The term medium, when not applied to things and objects, is supposed to be a
person through whom the action of another person or being is either manifested
or transmitted.
Spiritualists believing in communications with
disembodied spirits, and that these can manifest through, or impress sensitives
to transmit messages from them, regard mediumship as a blessing and a great
privilege. We Theosophists, on the other hand, who do not believe in the
communion of spirits, as Spiritualists do, regard the gift as one of the most
dangerous of abnormal nervous diseases.
A medium is simply one in whose personal Ego, or
terrestrial mind, the percentage of the astral light so preponderates as to
impregnate with it his whole physical constitution. Every organ and cell
thereby is attuned, so to speak, and subject to an enormous and abnormal
tension" (Lucifer, November 1890, page 183).

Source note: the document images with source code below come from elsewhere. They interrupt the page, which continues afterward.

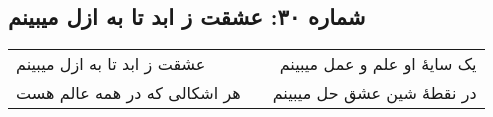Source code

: \begin{center}
\section*{شماره ۳۰: عشقت ز ابد تا به ازل میبینم}
\label{sec:030}
\begin{longtable}{l p{0.5cm} r}
عشقت ز ابد تا به ازل میبینم
&&
یک سایهٔ او علم و عمل میبینم
\\
هر اشکالی که در همه عالم هست
&&
در نقطهٔ شین عشق حل میبینم
\\
\end{longtable}
\end{center}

To return to the three fates spoken of above, any one
of which may befall the lower Manas. It may rise towards its source and become
one with the Father in heaven. This triumph can only be gained by many
successive incarnations, all consciously directed towards this end. As life
succeeds life, the physical frame becomes more and more delicately attuned to
vibrations responsive to the manasic impulses, so that gradually the manasic
ray needs less and less of the coarser astral matter as its vehicle.
"It is part of the mission of the manasic ray to
get gradually rid of the blind deceptive element which, though it makes of it
an actual spiritual entity on this plane, still brings it into so close contact
with matter as to entirely becloud its divine nature and stultify its
intuitions" (Lucifer, November, 1890, p. 182).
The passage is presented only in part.